◆ **TASK DESCRIPTION**
What follows is a set of records. Copy them exactly and leave out the images.

◆ **Data entries**

== == ==

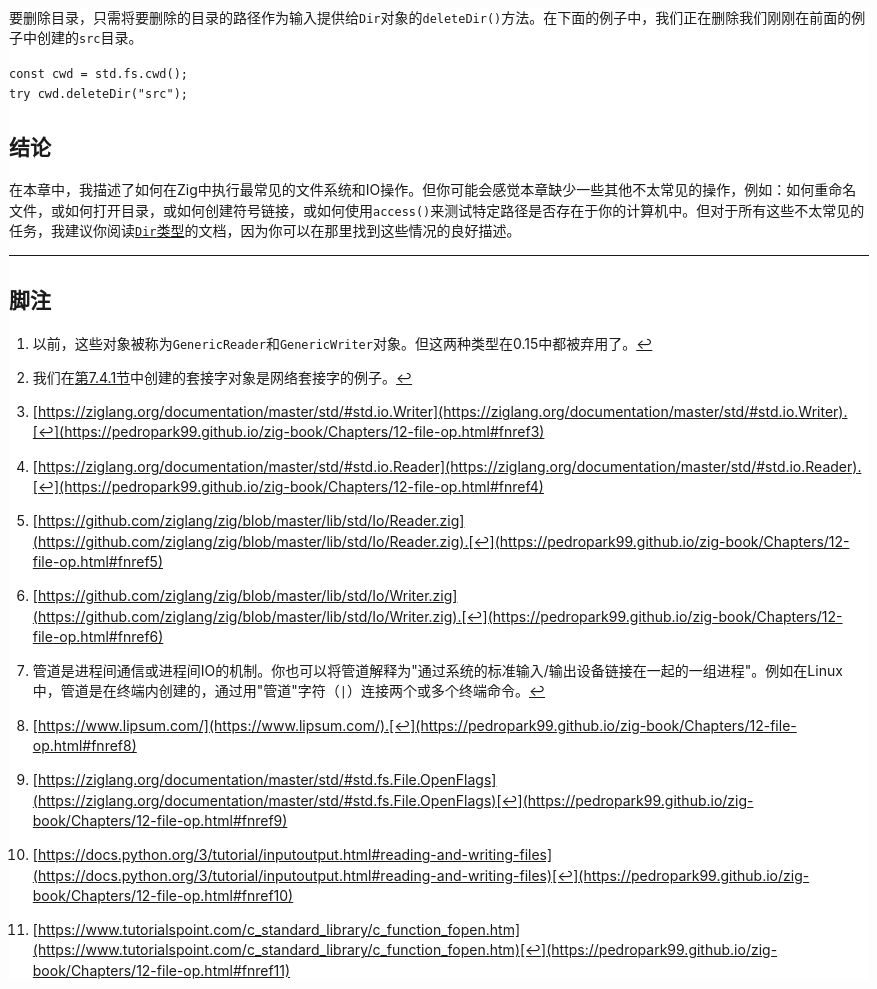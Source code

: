要删除目录，只需将要删除的目录的路径作为输入提供给`Dir`对象的`deleteDir()`方法。在下面的例子中，我们正在删除我们刚刚在前面的例子中创建的`src`目录。

```zig
const cwd = std.fs.cwd();
try cwd.deleteDir("src");
```

## 结论

在本章中，我描述了如何在Zig中执行最常见的文件系统和IO操作。但你可能会感觉本章缺少一些其他不太常见的操作，例如：如何重命名文件，或如何打开目录，或如何创建符号链接，或如何使用`access()`来测试特定路径是否存在于你的计算机中。但对于所有这些不太常见的任务，我建议你阅读[`Dir`类型](https://ziglang.org/documentation/master/std/#std.fs.Dir)的文档，因为你可以在那里找到这些情况的良好描述。

---

## 脚注

1. 以前，这些对象被称为`GenericReader`和`GenericWriter`对象。但这两种类型在0.15中都被弃用了。[↩︎](https://pedropark99.github.io/zig-book/Chapters/12-file-op.html#fnref1)

2. 我们在[第7.4.1节](https://pedropark99.github.io/zig-book/Chapters/04-http-server.html#sec-create-socket)中创建的套接字对象是网络套接字的例子。[↩︎](https://pedropark99.github.io/zig-book/Chapters/12-file-op.html#fnref2)

3. [https://ziglang.org/documentation/master/std/#std.io.Writer](https://ziglang.org/documentation/master/std/#std.io.Writer).[↩︎](https://pedropark99.github.io/zig-book/Chapters/12-file-op.html#fnref3)

4. [https://ziglang.org/documentation/master/std/#std.io.Reader](https://ziglang.org/documentation/master/std/#std.io.Reader).[↩︎](https://pedropark99.github.io/zig-book/Chapters/12-file-op.html#fnref4)

5. [https://github.com/ziglang/zig/blob/master/lib/std/Io/Reader.zig](https://github.com/ziglang/zig/blob/master/lib/std/Io/Reader.zig).[↩︎](https://pedropark99.github.io/zig-book/Chapters/12-file-op.html#fnref5)

6. [https://github.com/ziglang/zig/blob/master/lib/std/Io/Writer.zig](https://github.com/ziglang/zig/blob/master/lib/std/Io/Writer.zig).[↩︎](https://pedropark99.github.io/zig-book/Chapters/12-file-op.html#fnref6)

7. 管道是进程间通信或进程间IO的机制。你也可以将管道解释为"通过系统的标准输入/输出设备链接在一起的一组进程"。例如在Linux中，管道是在终端内创建的，通过用"管道"字符（`|`）连接两个或多个终端命令。[↩︎](https://pedropark99.github.io/zig-book/Chapters/12-file-op.html#fnref7)

8. [https://www.lipsum.com/](https://www.lipsum.com/).[↩︎](https://pedropark99.github.io/zig-book/Chapters/12-file-op.html#fnref8)

9. [https://ziglang.org/documentation/master/std/#std.fs.File.OpenFlags](https://ziglang.org/documentation/master/std/#std.fs.File.OpenFlags)[↩︎](https://pedropark99.github.io/zig-book/Chapters/12-file-op.html#fnref9)

10. [https://docs.python.org/3/tutorial/inputoutput.html#reading-and-writing-files](https://docs.python.org/3/tutorial/inputoutput.html#reading-and-writing-files)[↩︎](https://pedropark99.github.io/zig-book/Chapters/12-file-op.html#fnref10)

11. [https://www.tutorialspoint.com/c_standard_library/c_function_fopen.htm](https://www.tutorialspoint.com/c_standard_library/c_function_fopen.htm)[↩︎](https://pedropark99.github.io/zig-book/Chapters/12-file-op.html#fnref11)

== == ==

◆ **EXERCISE RESPONSE**
Source code

:要删除目录，只需将要删除的目录的路径作为输入提供给`Dir`对象的`deleteDir()`方法。在下面的例子中，我们正在删除我们刚刚在前面的例子中创建的`src`目录。

```zig
const cwd = std.fs.cwd();
try cwd.deleteDir("src");
```

## 结论

在本章中，我描述了如何在Zig中执行最常见的文件系统和IO操作。但你可能会感觉本章缺少一些其他不太常见的操作，例如：如何重命名文件，或如何打开目录，或如何创建符号链接，或如何使用`access()`来测试特定路径是否存在于你的计算机中。但对于所有这些不太常见的任务，我建议你阅读[`Dir`类型](https://ziglang.org/documentation/master/std/#std.fs.Dir)的文档，因为你可以在那里找到这些情况的良好描述。

---

## 脚注

1. 以前，这些对象被称为`GenericReader`和`GenericWriter`对象。但这两种类型在0.15中都被弃用了。[↩︎](https://pedropark99.github.io/zig-book/Chapters/12-file-op.html#fnref1)

2. 我们在[第7.4.1节](https://pedropark99.github.io/zig-book/Chapters/04-http-server.html#sec-create-socket)中创建的套接字对象是网络套接字的例子。[↩︎](https://pedropark99.github.io/zig-book/Chapters/12-file-op.html#fnref2)

3. [https://ziglang.org/documentation/master/std/#std.io.Writer](https://ziglang.org/documentation/master/std/#std.io.Writer).[↩︎](https://pedropark99.github.io/zig-book/Chapters/12-file-op.html#fnref3)

4. [https://ziglang.org/documentation/master/std/#std.io.Reader](https://ziglang.org/documentation/master/std/#std.io.Reader).[↩︎](https://pedropark99.github.io/zig-book/Chapters/12-file-op.html#fnref4)

5. [https://github.com/ziglang/zig/blob/master/lib/std/Io/Reader.zig](https://github.com/ziglang/zig/blob/master/lib/std/Io/Reader.zig).[↩︎](https://pedropark99.github.io/zig-book/Chapters/12-file-op.html#fnref5)

6. [https://github.com/ziglang/zig/blob/master/lib/std/Io/Writer.zig](https://github.com/ziglang/zig/blob/master/lib/std/Io/Writer.zig).[↩︎](https://pedropark99.github.io/zig-book/Chapters/12-file-op.html#fnref6)

7. 管道是进程间通信或进程间IO的机制。你也可以将管道解释为"通过系统的标准输入/输出设备链接在一起的一组进程"。例如在Linux中，管道是在终端内创建的，通过用"管道"字符（`|`）连接两个或多个终端命令。[↩︎](https://pedropark99.github.io/zig-book/Chapters/12-file-op.html#fnref7)

8. [https://www.lipsum.com/](https://www.lipsum.com/).[↩︎](https://pedropark99.github.io/zig-book/Chapters/12-file-op.html#fnref8)

9. [https://ziglang.org/documentation/master/std/#std.fs.File.OpenFlags](https://ziglang.org/documentation/master/std/#std.fs.File.OpenFlags)[↩︎](https://pedropark99.github.io/zig-book/Chapters/12-file-op.html#fnref9)

10. [https://docs.python.org/3/tutorial/inputoutput.html#reading-and-writing-files](https://docs.python.org/3/tutorial/inputoutput.html#reading-and-writing-files)[↩︎](https://pedropark99.github.io/zig-book/Chapters/12-file-op.html#fnref10)

11. [https://www.tutorialspoint.com/c_standard_library/c_function_fopen.htm](https://www.tutorialspoint.com/c_standard_library/c_function_fopen.htm)[↩︎](https://pedropark99.github.io/zig-book/Chapters/12-file-op.html#fnref11)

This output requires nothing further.